In 2011, total U.S. bottled water consumption increased to 9.1 billion gallons, up from 8.75 billion gallons in 2010. While all other major beverage categories such as carbonated soft drinks, milk and fruit beverages continue to suffer declines in consumption, bottled water rates head in the opposite direction. Per-capita consumption is up 3.2% in 2011, with every person in America now drinking an average of 29.2 gallons of bottled water last year.
According to Gary Hemphill, managing director, information services at BMC, “All signs point to U.S. consumers’ already displayed thirst for bottled water continuing in the years ahead. Changes in per capita consumption indicate persistent interest in a product that consumers embrace as a healthful alternative to other beverages.”

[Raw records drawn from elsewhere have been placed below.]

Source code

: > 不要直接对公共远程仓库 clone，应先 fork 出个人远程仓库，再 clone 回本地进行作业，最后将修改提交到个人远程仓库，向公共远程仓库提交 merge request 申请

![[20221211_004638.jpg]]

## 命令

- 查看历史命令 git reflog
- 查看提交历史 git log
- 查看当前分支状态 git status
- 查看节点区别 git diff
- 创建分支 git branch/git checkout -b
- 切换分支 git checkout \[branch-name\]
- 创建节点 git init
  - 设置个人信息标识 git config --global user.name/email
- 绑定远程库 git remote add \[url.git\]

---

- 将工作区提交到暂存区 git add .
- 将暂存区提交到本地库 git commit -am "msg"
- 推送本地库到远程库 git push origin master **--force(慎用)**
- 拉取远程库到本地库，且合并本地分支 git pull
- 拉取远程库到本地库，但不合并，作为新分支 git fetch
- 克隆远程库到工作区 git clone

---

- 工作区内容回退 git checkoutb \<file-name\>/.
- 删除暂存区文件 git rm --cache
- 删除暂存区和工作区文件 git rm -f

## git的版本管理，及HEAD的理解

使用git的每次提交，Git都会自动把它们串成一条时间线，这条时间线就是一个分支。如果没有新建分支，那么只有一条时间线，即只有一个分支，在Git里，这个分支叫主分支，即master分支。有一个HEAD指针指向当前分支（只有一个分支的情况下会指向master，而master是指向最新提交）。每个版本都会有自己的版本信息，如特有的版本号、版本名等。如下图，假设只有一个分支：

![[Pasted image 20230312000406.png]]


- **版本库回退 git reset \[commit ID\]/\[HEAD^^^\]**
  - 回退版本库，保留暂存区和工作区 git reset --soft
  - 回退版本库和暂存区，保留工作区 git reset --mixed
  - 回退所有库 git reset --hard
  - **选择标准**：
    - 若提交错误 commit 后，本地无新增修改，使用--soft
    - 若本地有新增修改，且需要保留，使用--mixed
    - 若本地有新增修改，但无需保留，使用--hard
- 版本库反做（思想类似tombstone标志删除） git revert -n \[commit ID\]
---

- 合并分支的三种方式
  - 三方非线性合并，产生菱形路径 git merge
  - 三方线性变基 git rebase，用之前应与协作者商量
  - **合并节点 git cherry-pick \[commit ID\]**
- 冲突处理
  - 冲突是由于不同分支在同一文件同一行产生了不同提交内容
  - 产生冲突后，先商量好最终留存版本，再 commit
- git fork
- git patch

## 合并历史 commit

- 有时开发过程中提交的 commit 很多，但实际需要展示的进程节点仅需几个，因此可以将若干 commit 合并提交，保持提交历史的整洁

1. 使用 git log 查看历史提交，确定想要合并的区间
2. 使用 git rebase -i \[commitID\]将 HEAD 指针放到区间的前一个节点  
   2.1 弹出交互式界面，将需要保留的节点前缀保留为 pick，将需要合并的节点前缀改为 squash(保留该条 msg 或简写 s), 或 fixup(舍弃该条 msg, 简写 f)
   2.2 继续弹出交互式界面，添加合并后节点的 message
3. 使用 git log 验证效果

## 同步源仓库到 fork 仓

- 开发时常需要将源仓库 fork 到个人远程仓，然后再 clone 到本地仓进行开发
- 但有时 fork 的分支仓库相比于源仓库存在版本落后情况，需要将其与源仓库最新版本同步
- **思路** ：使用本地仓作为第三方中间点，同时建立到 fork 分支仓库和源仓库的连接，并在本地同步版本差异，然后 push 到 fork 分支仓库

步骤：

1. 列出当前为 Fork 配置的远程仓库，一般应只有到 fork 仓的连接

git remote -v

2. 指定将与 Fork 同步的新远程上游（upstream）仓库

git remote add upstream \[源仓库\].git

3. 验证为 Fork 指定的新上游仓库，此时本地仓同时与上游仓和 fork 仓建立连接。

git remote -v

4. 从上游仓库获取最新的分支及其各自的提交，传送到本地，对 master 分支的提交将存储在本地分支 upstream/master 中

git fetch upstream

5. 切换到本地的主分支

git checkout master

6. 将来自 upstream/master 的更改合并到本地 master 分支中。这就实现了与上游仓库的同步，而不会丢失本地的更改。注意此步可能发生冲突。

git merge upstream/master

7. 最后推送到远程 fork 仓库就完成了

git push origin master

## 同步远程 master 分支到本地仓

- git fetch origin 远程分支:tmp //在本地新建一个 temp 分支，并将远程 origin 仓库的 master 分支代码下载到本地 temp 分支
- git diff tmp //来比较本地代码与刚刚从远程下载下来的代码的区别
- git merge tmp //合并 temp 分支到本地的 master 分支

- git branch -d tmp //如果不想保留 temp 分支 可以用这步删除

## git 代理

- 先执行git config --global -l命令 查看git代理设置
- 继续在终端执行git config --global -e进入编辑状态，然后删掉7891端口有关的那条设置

“Indeed, bottled water added more gallons to its per-person consumption rate in 10 years than either ready-to-drink tea or sports beverages reached by the end of that period,” he added. “In fact, neither even reached 5 gallons per U.S. consumer by 2011. Bottled water proved itself to be not only a key component of the liquid refreshment beverage market; it also proved itself to be poised for future increases in per capita consumption.”
“People choose bottled water for a variety reasons,” said Chris Hogan, IBWA’s vice president of communications. “Many consumers are focusing on healthful choices for themselves and their families, and they know that crisp, refreshing bottled water has zero calories and is the healthiest option on the shelf. They also appreciate the reliable, consistent quality of bottled water.”